Once I listened and honored my heart, I felt so much better! I felt relief, I felt safe again. I realized that following you inner guidance is ALWAYS the way to go no matter what, no matter what anyone thinks or feels. It is listening to your TRUE SELF, listening to your HEART and you can never, ever, ever go wrong following your heart.
Once I understood that it was ok to want something different than I am SUPPOSED to was like a 1000 pound weight was lifted off my shoulders. Maybe, the journey so far has brought me here to this very point with the fork in the road. Maybe, I don’t need to go where I “think” I need to go or want what I “think” I need to want. Does that make sense?

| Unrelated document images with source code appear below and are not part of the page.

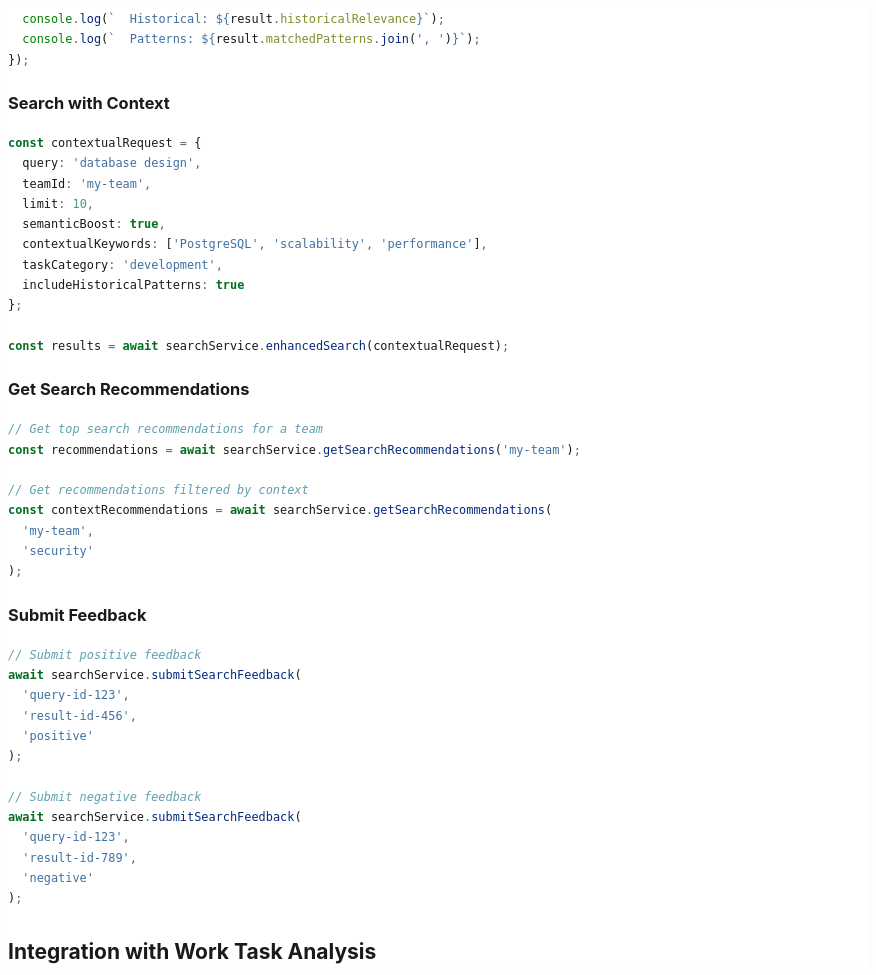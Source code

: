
 ```typescript
  console.log(`  Historical: ${result.historicalRelevance}`);
  console.log(`  Patterns: ${result.matchedPatterns.join(', ')}`);
});
```

### Search with Context

```typescript
const contextualRequest = {
  query: 'database design',
  teamId: 'my-team',
  limit: 10,
  semanticBoost: true,
  contextualKeywords: ['PostgreSQL', 'scalability', 'performance'],
  taskCategory: 'development',
  includeHistoricalPatterns: true
};

const results = await searchService.enhancedSearch(contextualRequest);
```

### Get Search Recommendations

```typescript
// Get top search recommendations for a team
const recommendations = await searchService.getSearchRecommendations('my-team');

// Get recommendations filtered by context
const contextRecommendations = await searchService.getSearchRecommendations(
  'my-team',
  'security'
);
```

### Submit Feedback

```typescript
// Submit positive feedback
await searchService.submitSearchFeedback(
  'query-id-123',
  'result-id-456',
  'positive'
);

// Submit negative feedback
await searchService.submitSearchFeedback(
  'query-id-123',
  'result-id-789',
  'negative'
);
```

## Integration with Work Task Analysis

Maybe, I just want what I want.
Maybe, I could say yes to different opportunities. I could grow this business and do more by serving MORE people but maybe in a different way. I finally realized after months…. Ok… years… of agonizing and following the masses that I finally put my boxing gloves down and was very honest with myself… I actually said it out loud and that made it real. And fuck, it felt so good to finally be honest with myself and honor my feelings without fighting them!!! I could still work my business but what if I added something else to my entrepreneurship that I absolutely love, something that I have wanted to do for years, something that I think, I am really good at, something that I can still help others and help people change their lives for the better..... COACHING!!!

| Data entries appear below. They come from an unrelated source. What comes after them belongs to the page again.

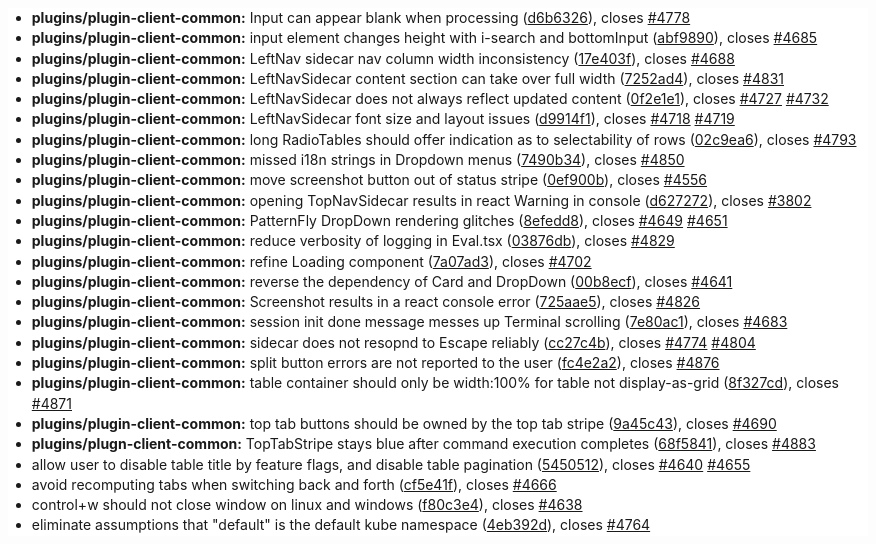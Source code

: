 - **plugins/plugin-client-common:** Input can appear blank when processing ([d6b6326](https://github.com/IBM/kui/commit/d6b6326)), closes [#4778](https://github.com/IBM/kui/issues/4778)
- **plugins/plugin-client-common:** input element changes height with i-search and bottomInput ([abf9890](https://github.com/IBM/kui/commit/abf9890)), closes [#4685](https://github.com/IBM/kui/issues/4685)
- **plugins/plugin-client-common:** LeftNav sidecar nav column width inconsistency ([17e403f](https://github.com/IBM/kui/commit/17e403f)), closes [#4688](https://github.com/IBM/kui/issues/4688)
- **plugins/plugin-client-common:** LeftNavSidecar content section can take over full width ([7252ad4](https://github.com/IBM/kui/commit/7252ad4)), closes [#4831](https://github.com/IBM/kui/issues/4831)
- **plugins/plugin-client-common:** LeftNavSidecar does not always reflect updated content ([0f2e1e1](https://github.com/IBM/kui/commit/0f2e1e1)), closes [#4727](https://github.com/IBM/kui/issues/4727) [#4732](https://github.com/IBM/kui/issues/4732)
- **plugins/plugin-client-common:** LeftNavSidecar font size and layout issues ([d9914f1](https://github.com/IBM/kui/commit/d9914f1)), closes [#4718](https://github.com/IBM/kui/issues/4718) [#4719](https://github.com/IBM/kui/issues/4719)
- **plugins/plugin-client-common:** long RadioTables should offer indication as to selectability of rows ([02c9ea6](https://github.com/IBM/kui/commit/02c9ea6)), closes [#4793](https://github.com/IBM/kui/issues/4793)
- **plugins/plugin-client-common:** missed i18n strings in Dropdown menus ([7490b34](https://github.com/IBM/kui/commit/7490b34)), closes [#4850](https://github.com/IBM/kui/issues/4850)
- **plugins/plugin-client-common:** move screenshot button out of status stripe ([0ef900b](https://github.com/IBM/kui/commit/0ef900b)), closes [#4556](https://github.com/IBM/kui/issues/4556)
- **plugins/plugin-client-common:** opening TopNavSidecar results in react Warning in console ([d627272](https://github.com/IBM/kui/commit/d627272)), closes [#3802](https://github.com/IBM/kui/issues/3802)
- **plugins/plugin-client-common:** PatternFly DropDown rendering glitches ([8efedd8](https://github.com/IBM/kui/commit/8efedd8)), closes [#4649](https://github.com/IBM/kui/issues/4649) [#4651](https://github.com/IBM/kui/issues/4651)
- **plugins/plugin-client-common:** reduce verbosity of logging in Eval.tsx ([03876db](https://github.com/IBM/kui/commit/03876db)), closes [#4829](https://github.com/IBM/kui/issues/4829)
- **plugins/plugin-client-common:** refine Loading component ([7a07ad3](https://github.com/IBM/kui/commit/7a07ad3)), closes [#4702](https://github.com/IBM/kui/issues/4702)
- **plugins/plugin-client-common:** reverse the dependency of Card and DropDown ([00b8ecf](https://github.com/IBM/kui/commit/00b8ecf)), closes [#4641](https://github.com/IBM/kui/issues/4641)
- **plugins/plugin-client-common:** Screenshot results in a react console error ([725aae5](https://github.com/IBM/kui/commit/725aae5)), closes [#4826](https://github.com/IBM/kui/issues/4826)
- **plugins/plugin-client-common:** session init done message messes up Terminal scrolling ([7e80ac1](https://github.com/IBM/kui/commit/7e80ac1)), closes [#4683](https://github.com/IBM/kui/issues/4683)
- **plugins/plugin-client-common:** sidecar does not resopnd to Escape reliably ([cc27c4b](https://github.com/IBM/kui/commit/cc27c4b)), closes [#4774](https://github.com/IBM/kui/issues/4774) [#4804](https://github.com/IBM/kui/issues/4804)
- **plugins/plugin-client-common:** split button errors are not reported to the user ([fc4e2a2](https://github.com/IBM/kui/commit/fc4e2a2)), closes [#4876](https://github.com/IBM/kui/issues/4876)
- **plugins/plugin-client-common:** table container should only be width:100% for table not display-as-grid ([8f327cd](https://github.com/IBM/kui/commit/8f327cd)), closes [#4871](https://github.com/IBM/kui/issues/4871)
- **plugins/plugin-client-common:** top tab buttons should be owned by the top tab stripe ([9a45c43](https://github.com/IBM/kui/commit/9a45c43)), closes [#4690](https://github.com/IBM/kui/issues/4690)
- **plugins/plugn-client-common:** TopTabStripe stays blue after command execution completes ([68f5841](https://github.com/IBM/kui/commit/68f5841)), closes [#4883](https://github.com/IBM/kui/issues/4883)
- allow user to disable table title by feature flags, and disable table pagination ([5450512](https://github.com/IBM/kui/commit/5450512)), closes [#4640](https://github.com/IBM/kui/issues/4640) [#4655](https://github.com/IBM/kui/issues/4655)
- avoid recomputing tabs when switching back and forth ([cf5e41f](https://github.com/IBM/kui/commit/cf5e41f)), closes [#4666](https://github.com/IBM/kui/issues/4666)
- control+w should not close window on linux and windows ([f80c3e4](https://github.com/IBM/kui/commit/f80c3e4)), closes [#4638](https://github.com/IBM/kui/issues/4638)
- eliminate assumptions that "default" is the default kube namespace ([4eb392d](https://github.com/IBM/kui/commit/4eb392d)), closes [#4764](https://github.com/IBM/kui/issues/4764)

The lack of dreams I’ve had isn’t actually a bad thing… it was just a slight shift in mindset that made me realize that this is a good thing and why do I have to do one thing, why can’t I have new dreams!!!

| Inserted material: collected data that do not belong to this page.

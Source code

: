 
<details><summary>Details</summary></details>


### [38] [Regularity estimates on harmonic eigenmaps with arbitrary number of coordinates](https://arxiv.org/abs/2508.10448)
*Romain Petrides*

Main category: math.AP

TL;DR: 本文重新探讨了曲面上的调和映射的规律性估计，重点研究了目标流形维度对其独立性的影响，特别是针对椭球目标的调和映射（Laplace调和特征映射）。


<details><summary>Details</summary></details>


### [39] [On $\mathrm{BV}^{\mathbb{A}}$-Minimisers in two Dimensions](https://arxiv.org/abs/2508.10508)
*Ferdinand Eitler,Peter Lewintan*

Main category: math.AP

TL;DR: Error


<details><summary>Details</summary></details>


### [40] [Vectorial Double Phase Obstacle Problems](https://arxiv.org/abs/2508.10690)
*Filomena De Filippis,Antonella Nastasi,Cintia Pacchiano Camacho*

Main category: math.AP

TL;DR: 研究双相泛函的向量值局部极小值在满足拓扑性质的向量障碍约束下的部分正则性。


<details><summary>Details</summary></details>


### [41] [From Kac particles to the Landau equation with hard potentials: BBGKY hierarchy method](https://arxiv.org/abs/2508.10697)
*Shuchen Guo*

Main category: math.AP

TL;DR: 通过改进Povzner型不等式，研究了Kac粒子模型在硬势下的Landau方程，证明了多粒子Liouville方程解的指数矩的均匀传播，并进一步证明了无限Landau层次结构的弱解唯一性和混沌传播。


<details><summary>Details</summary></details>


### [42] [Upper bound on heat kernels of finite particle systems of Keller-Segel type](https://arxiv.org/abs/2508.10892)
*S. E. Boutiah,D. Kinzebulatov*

Damn rights I can have new dreams and I can do whatever the fuck I want, it’s my life, they are my dreams, it’s my heart and I get to choose!!! Success might look very different for me than it does for someone else doing the same thing and that is TOTALLY OK!!! Gosh, it feels good saying that out loud!!! I have to say that again... IT FEELS SO DAMN GOOD TO HONOR WHAT MY HEART FEELS SUCCESS IS FOR ME... YES ME!!!!
So let me ask you now… what is your definition of success? What does it look like or feel like? What are you doing? Who are you serving? Where are you? Who are you with? What business are you running…is it on your terms or theirs? Let your success be everything about YOU and what YOU want in your life! Life is too short to keep doing what you THINK you should, or what others THINK you should be doing... life is too short to keep putting YOUR ideas and aspirations on hold.
Friends, ALWAYS follow your heart. Even if it means you disappoint others, even if it means your success doesn’t look like theirs, even if you know something doesn’t feel right…. Just FOLLOW YOUR HEART… IT TRULY KNOWS THE WAY FOR YOU!